Europe's central banks still playing catch-up in meltdown

PARIS — At the end of Europe's worst financial week in decades, after repeated and failed attempts to halt the tailspin of global markets and restore trust in economic leaders, some European economists are throwing up their hands in frustration.

"What to do to restore confidence is something you should perhaps ask a psychologist," Jean-Christophe Caffet, an analyst at France's Natixis Bank, said Friday. "The key driver here is confidence, and . . . we don't have a way to bring confidence."

As finance leaders meet this weekend in Washington to try once again to develop a unified strategy, there are increasing calls for bold new steps to turn things around.

"The problem at the moment is central banks have been a bit behind the curve," said George Buckley, the chief U.K. economist for Deutsche Bank. "They haven't been in front of the markets, and it feels like they are always playing catch-up."

Panic sell-offs dominated European markets on Friday after a collapse Thursday on Wall Street. Following another tumble in the Asian markets, Europe followed suit.

The FTSE 100 in London was off more than 1,000 points for the week, a 21 percent drop that was the worst since 1987. France's CAC-40 fell by 7.7 percent on Friday. Germany's DAX ended the day down about 8.1 percent. Trading in Vienna was temporarily halted after the stock exchange dropped 10 percent when trading began early Friday.

"There is no safe haven," Natixis economist Evariste Lefeuvre told the BBC.

However, an increasing sense of urgency hasn't been followed by concrete new steps.

French Finance Minister Christine Lagarde told reporters that a "harmonized approach" was unlikely to emerge from the financial leaders of the Group of Seven industrial nations.

"You cannot apply the same method to different market situations," said Lagarde, who's taking part in the sessions over the weekend.

Without dramatic new steps, some worry that the crisis will only deepen.

"One of the biggest lessons of the Great Depression is that countries only acted in self-interest, and if countries act in self-interest the chance of failure is much higher," said Jon Danielsson, an economist at the London School of Economics. "There is an increasing realization that the way out is for the large industrial nations to act with a single voice."

While the British proposal to effectively nationalize some of its banks is now gaining credibility in the U.S. and around the world, economists say more needs to be done.

As G-7 leaders gathered in Washington, an international group of economists affiliated with the Center for Economic Policy Research in London called for "a fundamental rethinking of the financial architecture."

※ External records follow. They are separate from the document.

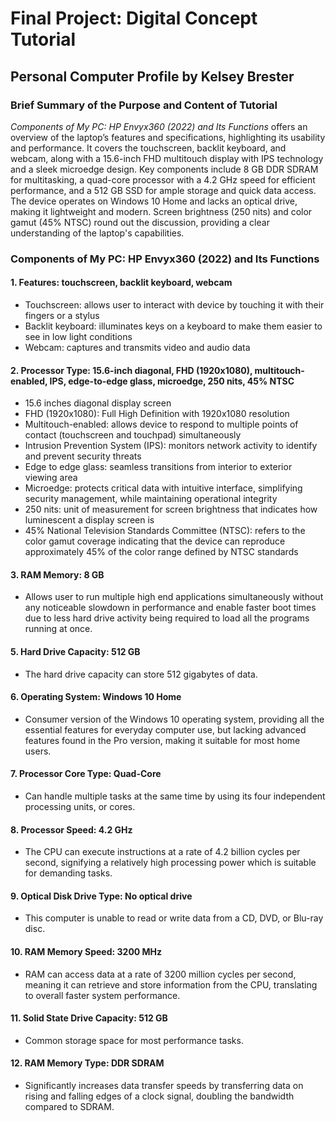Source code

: # Final Project: Digital Concept Tutorial
## Personal Computer Profile by Kelsey Brester
### Brief Summary of the Purpose and Content of Tutorial 
_Components of My PC: HP Envyx360 (2022) and Its Functions_ offers an overview of the laptop’s features and specifications, highlighting its usability and performance. It covers the touchscreen, backlit keyboard, and webcam, along with a 15.6-inch FHD multitouch display with IPS technology and a sleek microedge design. Key components include 8 GB DDR SDRAM for multitasking, a quad-core processor with a 4.2 GHz speed for efficient performance, and a 512 GB SSD for ample storage and quick data access. The device operates on Windows 10 Home and lacks an optical drive, making it lightweight and modern. Screen brightness (250 nits) and color gamut (45% NTSC) round out the discussion, providing a clear understanding of the laptop's capabilities.
### Components of My PC: HP Envyx360 (2022) and Its Functions
#### 1. Features: touchscreen, backlit keyboard, webcam
* Touchscreen: allows user to interact with device by touching it with their fingers or a stylus  
* Backlit keyboard: illuminates keys on a keyboard to make them easier to see in low light conditions  
* Webcam: captures and transmits video and audio data  
#### 2. Processor Type: 15.6-inch diagonal, FHD (1920x1080), multitouch-enabled, IPS, edge-to-edge glass, microedge, 250 nits, 45% NTSC
* 15.6 inches diagonal display screen
* FHD (1920x1080): Full High Definition with 1920x1080 resolution
* Multitouch-enabled: allows device to respond to multiple points of contact (touchscreen and touchpad) simultaneously
* Intrusion Prevention System (IPS): monitors network activity to identify and prevent security threats
* Edge to edge glass: seamless transitions from interior to exterior viewing area
* Microedge: protects critical data with intuitive interface, simplifying security management, while maintaining operational integrity
* 250 nits: unit of measurement for screen brightness that indicates how luminescent a display screen is
* 45% National Television Standards Committee (NTSC): refers to the color gamut coverage indicating that the device can reproduce approximately 45% of the color range defined by NTSC standards
#### 3. RAM Memory: 8 GB
  * Allows user to run multiple high end applications simultaneously without any noticeable slowdown in performance and enable faster boot times due to less hard drive activity being required to load all the programs running at once.
#### 5. Hard Drive Capacity: 512 GB
* The hard drive capacity can store 512 gigabytes of data.
#### 6. Operating System: Windows 10 Home
* Consumer version of the Windows 10 operating system, providing all the essential features for everyday computer use, but lacking advanced features found in the Pro version, making it suitable for most home users.
#### 7. Processor Core Type: Quad-Core
* Can handle multiple tasks at the same time by using its four independent processing units, or cores.
#### 8. Processor Speed: 4.2 GHz
* The CPU can execute instructions at a rate of 4.2 billion cycles per second, signifying a relatively high processing power which is suitable for demanding tasks.
#### 9. Optical Disk Drive Type: No optical drive
* This computer is unable to read or write data from a CD, DVD, or Blu-ray disc.
#### 10. RAM Memory Speed: 3200 MHz
* RAM can access data at a rate of 3200 million cycles per second, meaning it can retrieve and store information from the CPU, translating to overall faster system performance.
#### 11. Solid State Drive Capacity: 512 GB
* Common storage space for most performance tasks.
#### 12. RAM Memory Type: DDR SDRAM
* Significantly increases data transfer speeds by transferring data on rising and falling edges of a clock signal, doubling the bandwidth compared to SDRAM.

While the 18 economists suggested different strategies, they called on countries to embrace guarantees, not just on bank deposits, but also on bank loans. That might help jump start bank-to-bank loans that have been at the heart of the instability.

Some analysts are also calling on economic leaders to further cut interest rates.

So far, world leaders have demonstrated little to instill confidence that they can work together.

England enraged Iceland this week by using anti-terrorism laws to freeze assets of Icelandic banks in Britain. In return, Iceland has frozen billions of dollars in British savings tied up in faltering Icelandic banks.

British Prime Minister Gordon Brown called the move "completely unacceptable" and dispatched a high-level delegation to Iceland, which has nationalized its three biggest financial institutions in an attempt to avert national bankruptcy.

"This diplomatic war with another NATO member is a sign of the instability," said Danielsson of the London School of Economics.

On Friday, Italian Prime Minister Silvio Berlusconi told reporters that leaders were considering suspending world markets while leaders rewrote financial rules, according to Reuters. But the White House quickly knocked down the idea, and Berlusconi eventually backtracked.

Danielsson said the continued divisions are undermining confidence.

"Both for economic and also for psychological reasons if they are seen as squabbling that creates uncertainty," he said. "And uncertainty is the main problem."